ABOUT THIS TASK. Up to and including the line containing "This can be", please reproduce the lines of the listing below, starting from the top.
════════════════
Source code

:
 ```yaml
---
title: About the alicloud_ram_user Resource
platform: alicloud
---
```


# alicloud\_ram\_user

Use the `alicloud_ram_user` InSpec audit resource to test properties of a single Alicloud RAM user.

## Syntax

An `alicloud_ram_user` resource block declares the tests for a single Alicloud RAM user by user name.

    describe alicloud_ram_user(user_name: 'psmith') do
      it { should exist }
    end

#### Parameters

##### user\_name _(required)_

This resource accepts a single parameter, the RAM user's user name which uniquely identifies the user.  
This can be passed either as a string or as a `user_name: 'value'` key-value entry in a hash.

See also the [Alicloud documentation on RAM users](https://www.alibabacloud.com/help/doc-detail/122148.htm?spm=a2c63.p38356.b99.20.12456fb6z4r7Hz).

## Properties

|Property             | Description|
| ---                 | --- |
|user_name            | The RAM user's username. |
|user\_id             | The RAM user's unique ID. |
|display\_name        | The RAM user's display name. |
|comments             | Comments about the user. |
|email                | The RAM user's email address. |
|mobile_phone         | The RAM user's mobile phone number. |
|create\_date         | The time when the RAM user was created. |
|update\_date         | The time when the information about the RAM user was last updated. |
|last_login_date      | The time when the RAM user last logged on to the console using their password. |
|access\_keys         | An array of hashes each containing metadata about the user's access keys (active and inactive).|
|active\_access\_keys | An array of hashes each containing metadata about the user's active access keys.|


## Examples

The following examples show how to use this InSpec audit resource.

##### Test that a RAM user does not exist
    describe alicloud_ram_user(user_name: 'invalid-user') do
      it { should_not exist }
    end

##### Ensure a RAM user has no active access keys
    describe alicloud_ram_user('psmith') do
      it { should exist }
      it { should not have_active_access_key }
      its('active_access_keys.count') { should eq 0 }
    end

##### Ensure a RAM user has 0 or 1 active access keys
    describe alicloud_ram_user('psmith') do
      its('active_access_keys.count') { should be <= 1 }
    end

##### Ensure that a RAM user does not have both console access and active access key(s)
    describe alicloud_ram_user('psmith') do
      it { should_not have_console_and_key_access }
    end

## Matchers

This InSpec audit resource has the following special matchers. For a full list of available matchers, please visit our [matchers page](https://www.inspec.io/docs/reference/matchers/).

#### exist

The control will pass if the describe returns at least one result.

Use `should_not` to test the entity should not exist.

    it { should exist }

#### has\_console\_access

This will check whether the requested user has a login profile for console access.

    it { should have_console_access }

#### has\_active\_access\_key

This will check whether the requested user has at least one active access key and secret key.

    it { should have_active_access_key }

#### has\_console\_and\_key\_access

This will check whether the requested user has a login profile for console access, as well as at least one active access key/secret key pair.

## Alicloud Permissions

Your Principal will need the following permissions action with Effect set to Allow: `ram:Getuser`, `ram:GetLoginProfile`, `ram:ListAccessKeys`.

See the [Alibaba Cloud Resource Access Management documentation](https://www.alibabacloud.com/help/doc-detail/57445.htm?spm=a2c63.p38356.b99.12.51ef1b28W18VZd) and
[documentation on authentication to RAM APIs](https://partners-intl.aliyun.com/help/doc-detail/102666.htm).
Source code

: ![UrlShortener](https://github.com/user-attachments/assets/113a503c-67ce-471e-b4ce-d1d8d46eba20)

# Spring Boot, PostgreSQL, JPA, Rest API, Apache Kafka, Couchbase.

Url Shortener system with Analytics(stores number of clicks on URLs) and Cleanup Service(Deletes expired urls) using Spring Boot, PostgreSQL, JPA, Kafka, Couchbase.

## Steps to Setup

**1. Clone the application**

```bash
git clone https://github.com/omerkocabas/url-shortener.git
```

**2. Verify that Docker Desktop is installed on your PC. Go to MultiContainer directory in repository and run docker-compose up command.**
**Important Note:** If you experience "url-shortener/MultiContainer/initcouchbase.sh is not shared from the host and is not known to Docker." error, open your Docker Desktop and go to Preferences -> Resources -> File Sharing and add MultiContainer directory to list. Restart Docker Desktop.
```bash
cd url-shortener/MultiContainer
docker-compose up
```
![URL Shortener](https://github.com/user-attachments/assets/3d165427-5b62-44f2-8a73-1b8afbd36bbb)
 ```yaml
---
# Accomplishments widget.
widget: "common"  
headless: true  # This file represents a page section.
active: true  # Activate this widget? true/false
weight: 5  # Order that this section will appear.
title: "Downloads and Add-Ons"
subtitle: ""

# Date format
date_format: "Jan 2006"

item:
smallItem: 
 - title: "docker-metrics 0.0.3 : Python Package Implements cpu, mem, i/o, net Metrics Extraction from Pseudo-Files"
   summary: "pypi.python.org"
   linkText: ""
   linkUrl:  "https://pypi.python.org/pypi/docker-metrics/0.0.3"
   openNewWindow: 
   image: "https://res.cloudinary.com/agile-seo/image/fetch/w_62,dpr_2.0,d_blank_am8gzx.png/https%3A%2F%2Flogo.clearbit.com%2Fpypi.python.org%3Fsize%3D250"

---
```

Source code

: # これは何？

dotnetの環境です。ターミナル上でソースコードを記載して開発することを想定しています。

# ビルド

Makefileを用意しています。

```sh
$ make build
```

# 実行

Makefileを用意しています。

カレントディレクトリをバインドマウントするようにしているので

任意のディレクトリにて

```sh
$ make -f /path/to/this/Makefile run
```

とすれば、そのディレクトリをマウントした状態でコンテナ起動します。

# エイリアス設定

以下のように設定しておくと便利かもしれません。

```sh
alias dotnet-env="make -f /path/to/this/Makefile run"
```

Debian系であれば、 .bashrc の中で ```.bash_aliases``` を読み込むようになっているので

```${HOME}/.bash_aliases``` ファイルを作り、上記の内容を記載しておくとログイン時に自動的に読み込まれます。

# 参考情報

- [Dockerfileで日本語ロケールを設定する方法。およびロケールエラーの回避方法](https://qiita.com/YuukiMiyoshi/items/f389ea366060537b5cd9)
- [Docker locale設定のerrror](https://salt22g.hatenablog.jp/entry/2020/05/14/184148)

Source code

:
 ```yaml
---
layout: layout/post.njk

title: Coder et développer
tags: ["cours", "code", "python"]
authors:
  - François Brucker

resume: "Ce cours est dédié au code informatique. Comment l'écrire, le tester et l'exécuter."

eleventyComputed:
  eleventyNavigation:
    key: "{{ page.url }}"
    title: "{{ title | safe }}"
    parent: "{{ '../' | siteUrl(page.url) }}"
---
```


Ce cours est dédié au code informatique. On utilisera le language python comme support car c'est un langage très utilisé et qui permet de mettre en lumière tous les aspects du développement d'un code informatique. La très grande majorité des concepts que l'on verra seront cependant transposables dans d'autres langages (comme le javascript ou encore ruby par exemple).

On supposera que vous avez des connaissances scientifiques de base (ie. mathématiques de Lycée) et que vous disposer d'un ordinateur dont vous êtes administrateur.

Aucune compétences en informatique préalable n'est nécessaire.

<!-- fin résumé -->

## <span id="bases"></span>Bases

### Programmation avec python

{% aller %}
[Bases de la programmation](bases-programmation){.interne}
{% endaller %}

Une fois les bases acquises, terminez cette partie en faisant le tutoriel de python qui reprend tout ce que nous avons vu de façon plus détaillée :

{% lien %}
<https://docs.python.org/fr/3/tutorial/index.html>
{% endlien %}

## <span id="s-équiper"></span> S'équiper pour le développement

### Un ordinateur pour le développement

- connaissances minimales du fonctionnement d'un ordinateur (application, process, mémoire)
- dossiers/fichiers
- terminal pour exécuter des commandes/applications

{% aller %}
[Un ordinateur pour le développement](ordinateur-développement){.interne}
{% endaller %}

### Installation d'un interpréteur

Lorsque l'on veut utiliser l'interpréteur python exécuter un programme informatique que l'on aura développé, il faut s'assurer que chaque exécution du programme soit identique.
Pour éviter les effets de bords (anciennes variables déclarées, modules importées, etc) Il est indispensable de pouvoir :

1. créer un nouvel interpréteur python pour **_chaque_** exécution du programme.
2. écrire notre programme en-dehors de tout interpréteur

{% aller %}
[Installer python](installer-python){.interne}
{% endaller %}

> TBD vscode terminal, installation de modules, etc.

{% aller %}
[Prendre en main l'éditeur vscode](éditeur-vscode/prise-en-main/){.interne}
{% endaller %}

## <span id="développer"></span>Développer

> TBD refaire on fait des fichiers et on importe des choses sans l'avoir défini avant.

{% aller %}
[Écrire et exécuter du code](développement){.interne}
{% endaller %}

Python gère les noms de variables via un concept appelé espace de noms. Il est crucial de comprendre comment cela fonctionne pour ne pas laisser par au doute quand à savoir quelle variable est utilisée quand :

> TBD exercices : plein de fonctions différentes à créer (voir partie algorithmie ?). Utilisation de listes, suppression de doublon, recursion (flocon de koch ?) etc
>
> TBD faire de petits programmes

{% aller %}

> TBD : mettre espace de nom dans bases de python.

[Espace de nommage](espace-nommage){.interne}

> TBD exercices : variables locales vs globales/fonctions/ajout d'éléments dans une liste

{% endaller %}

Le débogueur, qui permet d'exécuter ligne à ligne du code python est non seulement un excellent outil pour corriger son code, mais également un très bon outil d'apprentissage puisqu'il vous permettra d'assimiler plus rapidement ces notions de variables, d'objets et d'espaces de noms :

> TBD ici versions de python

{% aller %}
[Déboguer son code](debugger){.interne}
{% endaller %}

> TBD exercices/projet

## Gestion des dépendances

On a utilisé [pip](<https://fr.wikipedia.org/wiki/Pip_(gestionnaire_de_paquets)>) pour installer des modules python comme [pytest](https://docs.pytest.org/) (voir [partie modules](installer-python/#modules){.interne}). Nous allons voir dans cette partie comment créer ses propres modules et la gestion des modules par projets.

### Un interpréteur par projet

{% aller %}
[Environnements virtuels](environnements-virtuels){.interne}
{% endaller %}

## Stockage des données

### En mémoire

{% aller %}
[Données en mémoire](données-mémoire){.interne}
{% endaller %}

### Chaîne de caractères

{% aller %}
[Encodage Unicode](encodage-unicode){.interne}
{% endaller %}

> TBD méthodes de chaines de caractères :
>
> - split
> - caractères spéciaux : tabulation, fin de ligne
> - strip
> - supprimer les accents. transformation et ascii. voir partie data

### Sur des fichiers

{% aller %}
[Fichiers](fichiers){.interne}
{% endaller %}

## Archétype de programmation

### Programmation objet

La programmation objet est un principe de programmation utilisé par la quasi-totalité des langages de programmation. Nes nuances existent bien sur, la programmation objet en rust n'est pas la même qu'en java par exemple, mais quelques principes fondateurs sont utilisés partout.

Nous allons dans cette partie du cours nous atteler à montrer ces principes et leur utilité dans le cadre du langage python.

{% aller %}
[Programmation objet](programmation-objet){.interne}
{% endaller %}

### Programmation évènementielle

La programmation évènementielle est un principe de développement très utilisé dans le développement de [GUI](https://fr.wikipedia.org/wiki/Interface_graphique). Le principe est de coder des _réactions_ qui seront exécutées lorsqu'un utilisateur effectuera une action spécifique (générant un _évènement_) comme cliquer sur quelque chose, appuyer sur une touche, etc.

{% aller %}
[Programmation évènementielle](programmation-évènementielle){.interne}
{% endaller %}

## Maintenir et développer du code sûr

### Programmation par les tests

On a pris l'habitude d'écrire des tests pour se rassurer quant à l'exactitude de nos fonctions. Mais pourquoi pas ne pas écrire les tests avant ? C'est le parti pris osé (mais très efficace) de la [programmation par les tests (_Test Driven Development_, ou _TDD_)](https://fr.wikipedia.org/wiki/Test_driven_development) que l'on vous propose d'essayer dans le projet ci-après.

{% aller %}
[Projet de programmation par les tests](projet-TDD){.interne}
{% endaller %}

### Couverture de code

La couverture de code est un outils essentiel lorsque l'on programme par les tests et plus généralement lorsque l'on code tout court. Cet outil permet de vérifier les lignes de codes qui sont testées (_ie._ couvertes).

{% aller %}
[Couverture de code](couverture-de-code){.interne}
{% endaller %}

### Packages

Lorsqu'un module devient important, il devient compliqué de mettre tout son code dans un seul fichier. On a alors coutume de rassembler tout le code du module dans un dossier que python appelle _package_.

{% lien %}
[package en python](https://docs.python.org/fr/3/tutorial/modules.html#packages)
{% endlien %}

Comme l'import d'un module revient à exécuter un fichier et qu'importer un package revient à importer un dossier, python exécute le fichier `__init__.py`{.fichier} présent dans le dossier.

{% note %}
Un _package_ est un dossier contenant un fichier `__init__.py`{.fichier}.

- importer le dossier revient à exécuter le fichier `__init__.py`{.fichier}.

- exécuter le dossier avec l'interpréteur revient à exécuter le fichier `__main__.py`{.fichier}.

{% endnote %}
════════════════
EXERCISE ANSWER.
Source code

:
 ```yaml
---
title: About the alicloud_ram_user Resource
platform: alicloud
---
```


# alicloud\_ram\_user

Use the `alicloud_ram_user` InSpec audit resource to test properties of a single Alicloud RAM user.

## Syntax

An `alicloud_ram_user` resource block declares the tests for a single Alicloud RAM user by user name.

    describe alicloud_ram_user(user_name: 'psmith') do
      it { should exist }
    end

#### Parameters

##### user\_name _(required)_

This resource accepts a single parameter, the RAM user's user name which uniquely identifies the user.  
This can be passed either as a string or as a `user_name: 'value'` key-value entry in a hash.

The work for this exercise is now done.